## [Assigned task]
Write the records out again, unchanged.

Records contained in a dataset

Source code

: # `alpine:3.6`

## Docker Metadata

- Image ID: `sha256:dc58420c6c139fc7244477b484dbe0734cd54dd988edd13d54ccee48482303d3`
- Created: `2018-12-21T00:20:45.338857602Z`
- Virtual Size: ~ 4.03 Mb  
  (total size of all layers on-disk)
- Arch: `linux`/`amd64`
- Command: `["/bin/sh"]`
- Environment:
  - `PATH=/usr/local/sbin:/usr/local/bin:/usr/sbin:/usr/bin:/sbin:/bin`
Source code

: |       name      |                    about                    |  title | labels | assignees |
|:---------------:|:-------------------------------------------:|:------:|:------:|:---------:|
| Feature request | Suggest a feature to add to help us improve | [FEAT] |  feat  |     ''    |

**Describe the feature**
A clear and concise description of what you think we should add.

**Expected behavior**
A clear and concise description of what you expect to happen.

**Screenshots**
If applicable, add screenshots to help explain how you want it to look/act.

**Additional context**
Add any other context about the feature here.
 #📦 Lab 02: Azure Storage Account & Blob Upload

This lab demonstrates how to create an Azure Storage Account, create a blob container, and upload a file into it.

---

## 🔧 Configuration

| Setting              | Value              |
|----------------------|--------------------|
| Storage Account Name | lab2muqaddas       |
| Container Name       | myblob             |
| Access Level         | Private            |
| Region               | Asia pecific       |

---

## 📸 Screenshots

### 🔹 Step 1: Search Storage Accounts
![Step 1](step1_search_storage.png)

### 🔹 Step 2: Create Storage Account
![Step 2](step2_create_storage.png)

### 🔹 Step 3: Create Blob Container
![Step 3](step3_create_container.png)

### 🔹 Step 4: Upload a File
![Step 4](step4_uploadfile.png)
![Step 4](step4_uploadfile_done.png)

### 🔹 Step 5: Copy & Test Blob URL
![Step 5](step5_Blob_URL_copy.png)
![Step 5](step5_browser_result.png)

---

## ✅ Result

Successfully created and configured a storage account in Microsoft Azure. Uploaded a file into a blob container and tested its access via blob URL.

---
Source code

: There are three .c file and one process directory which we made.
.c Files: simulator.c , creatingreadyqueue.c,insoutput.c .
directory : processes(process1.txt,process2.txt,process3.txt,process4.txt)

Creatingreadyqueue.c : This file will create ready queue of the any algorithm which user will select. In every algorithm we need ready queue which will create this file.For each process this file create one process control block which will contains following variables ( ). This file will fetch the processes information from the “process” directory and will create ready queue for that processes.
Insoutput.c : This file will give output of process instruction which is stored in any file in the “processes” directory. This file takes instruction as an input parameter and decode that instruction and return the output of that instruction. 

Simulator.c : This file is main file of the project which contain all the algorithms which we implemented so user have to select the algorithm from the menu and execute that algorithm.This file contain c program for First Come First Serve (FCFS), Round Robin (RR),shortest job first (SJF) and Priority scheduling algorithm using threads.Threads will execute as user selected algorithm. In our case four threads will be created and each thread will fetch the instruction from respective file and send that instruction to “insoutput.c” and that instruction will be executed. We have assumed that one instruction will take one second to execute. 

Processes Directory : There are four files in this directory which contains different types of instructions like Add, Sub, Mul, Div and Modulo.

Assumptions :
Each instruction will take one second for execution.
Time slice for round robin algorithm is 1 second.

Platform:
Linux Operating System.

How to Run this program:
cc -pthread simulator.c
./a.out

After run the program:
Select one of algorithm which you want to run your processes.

## [Written response]
Source code

: # `alpine:3.6`

## Docker Metadata

- Image ID: `sha256:dc58420c6c139fc7244477b484dbe0734cd54dd988edd13d54ccee48482303d3`
- Created: `2018-12-21T00:20:45.338857602Z`
- Virtual Size: ~ 4.03 Mb  
  (total size of all layers on-disk)
- Arch: `linux`/`amd64`
- Command: `["/bin/sh"]`
- Environment:
  - `PATH=/usr/local/sbin:/usr/local/bin:/usr/sbin:/usr/bin:/sbin:/bin`
Source code

: |       name      |                    about                    |  title | labels | assignees |
|:---------------:|:-------------------------------------------:|:------:|:------:|:---------:|
| Feature request | Suggest a feature to add to help us improve | [FEAT] |  feat  |     ''    |

**Describe the feature**
A clear and concise description of what you think we should add.

**Expected behavior**
A clear and concise description of what you expect to happen.

**Screenshots**
If applicable, add screenshots to help explain how you want it to look/act.

**Additional context**
Add any other context about the feature here.
 #📦 Lab 02: Azure Storage Account & Blob Upload

This lab demonstrates how to create an Azure Storage Account, create a blob container, and upload a file into it.

---

## 🔧 Configuration

| Setting              | Value              |
|----------------------|--------------------|
| Storage Account Name | lab2muqaddas       |
| Container Name       | myblob             |
| Access Level         | Private            |
| Region               | Asia pecific       |

---

## 📸 Screenshots

### 🔹 Step 1: Search Storage Accounts
![Step 1](step1_search_storage.png)

### 🔹 Step 2: Create Storage Account
![Step 2](step2_create_storage.png)

### 🔹 Step 3: Create Blob Container
![Step 3](step3_create_container.png)

### 🔹 Step 4: Upload a File
![Step 4](step4_uploadfile.png)
![Step 4](step4_uploadfile_done.png)

### 🔹 Step 5: Copy & Test Blob URL
![Step 5](step5_Blob_URL_copy.png)
![Step 5](step5_browser_result.png)

---

## ✅ Result

Successfully created and configured a storage account in Microsoft Azure. Uploaded a file into a blob container and tested its access via blob URL.

---
Source code

: There are three .c file and one process directory which we made.
.c Files: simulator.c , creatingreadyqueue.c,insoutput.c .
directory : processes(process1.txt,process2.txt,process3.txt,process4.txt)

Creatingreadyqueue.c : This file will create ready queue of the any algorithm which user will select. In every algorithm we need ready queue which will create this file.For each process this file create one process control block which will contains following variables ( ). This file will fetch the processes information from the “process” directory and will create ready queue for that processes.
Insoutput.c : This file will give output of process instruction which is stored in any file in the “processes” directory. This file takes instruction as an input parameter and decode that instruction and return the output of that instruction. 

Simulator.c : This file is main file of the project which contain all the algorithms which we implemented so user have to select the algorithm from the menu and execute that algorithm.This file contain c program for First Come First Serve (FCFS), Round Robin (RR),shortest job first (SJF) and Priority scheduling algorithm using threads.Threads will execute as user selected algorithm. In our case four threads will be created and each thread will fetch the instruction from respective file and send that instruction to “insoutput.c” and that instruction will be executed. We have assumed that one instruction will take one second to execute. 

Processes Directory : There are four files in this directory which contains different types of instructions like Add, Sub, Mul, Div and Modulo.

Assumptions :
Each instruction will take one second for execution.
Time slice for round robin algorithm is 1 second.

Platform:
Linux Operating System.

How to Run this program:
cc -pthread simulator.c
./a.out

After run the program:
Select one of algorithm which you want to run your processes.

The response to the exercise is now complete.